Re: Introducing a DI framework in Hive?

2023-04-12 Thread Attila Turoczy
Hi Stamatis and Sungwoo,

Agree with several points. Hive has millions of LOC which is here and will
be with us in the same way, it is not a question. But we need to think
about the future of the project. There are no engineers in the world who
want to use old and legacy technologies, every engineer wants to use cool
staff where He/She can learn new stuff, patterns, designs. If we do not
improve on our codebase that will be a legacy zombieland, which won't be
touched by love and passion. *(Oh what a management bullshit - you can tell
:) )* But I truly think that if we introduce new principals it could give
us speed, motivation, and power to continue the innovation. As an engineer
I always want to use a modern approach, because this gives me more
excitement, I think that introducing a DI for this type of project is hard,
challenging and gives excitement.
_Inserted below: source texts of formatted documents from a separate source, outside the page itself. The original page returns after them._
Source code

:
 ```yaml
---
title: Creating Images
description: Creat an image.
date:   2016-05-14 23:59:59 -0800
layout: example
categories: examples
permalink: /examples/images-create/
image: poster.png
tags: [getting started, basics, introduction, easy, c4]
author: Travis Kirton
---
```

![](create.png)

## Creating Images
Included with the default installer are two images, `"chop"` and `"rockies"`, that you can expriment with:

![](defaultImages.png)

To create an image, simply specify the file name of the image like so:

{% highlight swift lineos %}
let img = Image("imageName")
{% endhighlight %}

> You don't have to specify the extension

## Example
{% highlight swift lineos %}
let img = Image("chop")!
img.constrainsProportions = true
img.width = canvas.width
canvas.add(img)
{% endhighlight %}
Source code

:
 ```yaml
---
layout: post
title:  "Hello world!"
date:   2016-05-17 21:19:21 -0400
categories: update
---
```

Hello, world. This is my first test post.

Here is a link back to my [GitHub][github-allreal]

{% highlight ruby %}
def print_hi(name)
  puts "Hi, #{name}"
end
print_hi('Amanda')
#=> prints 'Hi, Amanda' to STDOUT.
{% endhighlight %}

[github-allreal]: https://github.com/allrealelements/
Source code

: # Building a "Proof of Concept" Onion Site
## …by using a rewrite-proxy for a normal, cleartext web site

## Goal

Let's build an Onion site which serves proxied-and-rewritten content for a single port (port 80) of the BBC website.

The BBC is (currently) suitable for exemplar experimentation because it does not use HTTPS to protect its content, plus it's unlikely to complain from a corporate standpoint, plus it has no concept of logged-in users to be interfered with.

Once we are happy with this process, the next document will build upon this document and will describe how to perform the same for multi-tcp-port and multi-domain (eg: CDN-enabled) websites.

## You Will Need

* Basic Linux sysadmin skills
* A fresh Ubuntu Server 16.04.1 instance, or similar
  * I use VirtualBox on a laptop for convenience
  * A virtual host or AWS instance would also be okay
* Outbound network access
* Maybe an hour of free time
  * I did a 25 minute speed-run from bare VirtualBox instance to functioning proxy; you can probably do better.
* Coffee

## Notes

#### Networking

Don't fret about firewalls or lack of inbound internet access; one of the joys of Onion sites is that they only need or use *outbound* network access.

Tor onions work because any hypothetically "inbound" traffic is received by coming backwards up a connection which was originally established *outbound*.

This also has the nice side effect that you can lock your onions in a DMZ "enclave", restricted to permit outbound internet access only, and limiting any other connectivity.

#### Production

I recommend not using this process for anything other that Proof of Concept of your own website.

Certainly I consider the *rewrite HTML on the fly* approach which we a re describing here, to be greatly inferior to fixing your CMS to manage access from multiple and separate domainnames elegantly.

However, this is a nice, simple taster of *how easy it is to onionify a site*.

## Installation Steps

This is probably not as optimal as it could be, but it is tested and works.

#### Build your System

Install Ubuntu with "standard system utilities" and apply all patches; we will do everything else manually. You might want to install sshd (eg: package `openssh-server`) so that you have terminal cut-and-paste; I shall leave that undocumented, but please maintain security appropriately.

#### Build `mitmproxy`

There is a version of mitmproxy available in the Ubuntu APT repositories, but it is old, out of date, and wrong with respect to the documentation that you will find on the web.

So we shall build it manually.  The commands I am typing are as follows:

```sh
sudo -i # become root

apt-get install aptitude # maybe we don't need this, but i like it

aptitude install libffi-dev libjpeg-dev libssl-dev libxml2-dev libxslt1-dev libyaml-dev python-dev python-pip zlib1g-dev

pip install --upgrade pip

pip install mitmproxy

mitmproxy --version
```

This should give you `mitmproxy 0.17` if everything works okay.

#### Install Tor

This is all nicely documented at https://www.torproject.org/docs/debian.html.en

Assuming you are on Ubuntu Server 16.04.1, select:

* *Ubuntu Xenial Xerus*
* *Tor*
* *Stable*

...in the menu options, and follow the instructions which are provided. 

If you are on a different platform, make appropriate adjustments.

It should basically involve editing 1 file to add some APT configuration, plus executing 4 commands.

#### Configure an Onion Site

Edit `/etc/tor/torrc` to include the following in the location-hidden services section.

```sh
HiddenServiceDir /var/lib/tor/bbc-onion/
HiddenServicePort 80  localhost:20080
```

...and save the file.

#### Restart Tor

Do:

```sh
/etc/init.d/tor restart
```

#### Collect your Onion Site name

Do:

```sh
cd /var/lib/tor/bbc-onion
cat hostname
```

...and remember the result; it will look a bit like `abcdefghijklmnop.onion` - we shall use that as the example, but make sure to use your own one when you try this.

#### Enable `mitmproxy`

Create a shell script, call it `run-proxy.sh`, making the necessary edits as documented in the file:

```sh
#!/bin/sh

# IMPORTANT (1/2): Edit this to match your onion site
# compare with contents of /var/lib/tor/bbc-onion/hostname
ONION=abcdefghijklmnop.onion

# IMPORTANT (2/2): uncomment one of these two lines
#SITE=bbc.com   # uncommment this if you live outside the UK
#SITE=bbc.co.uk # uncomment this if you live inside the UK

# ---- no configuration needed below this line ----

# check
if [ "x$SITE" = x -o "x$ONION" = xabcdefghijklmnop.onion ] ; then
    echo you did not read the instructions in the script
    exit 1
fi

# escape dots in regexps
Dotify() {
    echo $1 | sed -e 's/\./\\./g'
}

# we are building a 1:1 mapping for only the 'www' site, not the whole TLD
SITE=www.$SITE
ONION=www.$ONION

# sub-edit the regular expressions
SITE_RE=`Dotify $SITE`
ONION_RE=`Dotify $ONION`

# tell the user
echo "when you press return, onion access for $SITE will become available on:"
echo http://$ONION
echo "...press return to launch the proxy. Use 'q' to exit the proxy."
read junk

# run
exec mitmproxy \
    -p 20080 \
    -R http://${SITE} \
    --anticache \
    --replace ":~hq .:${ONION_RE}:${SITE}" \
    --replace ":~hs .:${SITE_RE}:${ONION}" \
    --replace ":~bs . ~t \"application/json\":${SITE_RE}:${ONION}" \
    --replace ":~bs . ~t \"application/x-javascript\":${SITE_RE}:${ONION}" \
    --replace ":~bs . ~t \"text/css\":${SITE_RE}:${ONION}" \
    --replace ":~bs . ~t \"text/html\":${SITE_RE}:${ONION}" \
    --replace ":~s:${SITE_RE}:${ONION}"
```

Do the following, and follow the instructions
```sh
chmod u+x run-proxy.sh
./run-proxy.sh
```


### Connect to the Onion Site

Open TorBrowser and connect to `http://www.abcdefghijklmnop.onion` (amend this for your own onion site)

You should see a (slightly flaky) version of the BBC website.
I want to live in a world where Hive is
the leader of the new principals, stable and easy to use, also the
on-boarding experience would be much much faster and easier.

I don't wanna live in a world 

As you wrote, the DI is powerful, and the hive does not contain it because
it became more widely used after the hive has started. If we / you
introduce it, it does not mean we have to refactor every module with DI.
But we can try to identify some components where we would introduce it,
also we could create a docs for others on how to use and implement it.
Maybe just 1-2 components, others will come later as we touch it, if it
does make sense. We won't remove every static utils class, because it would
not make sense, but with baby steps we could try to introduce, and for new
development we could introduce a loosely coupled standard, where every
dependency is more lightweight and also it would be easier to test these
components. (Which -could-  improves the quality as well)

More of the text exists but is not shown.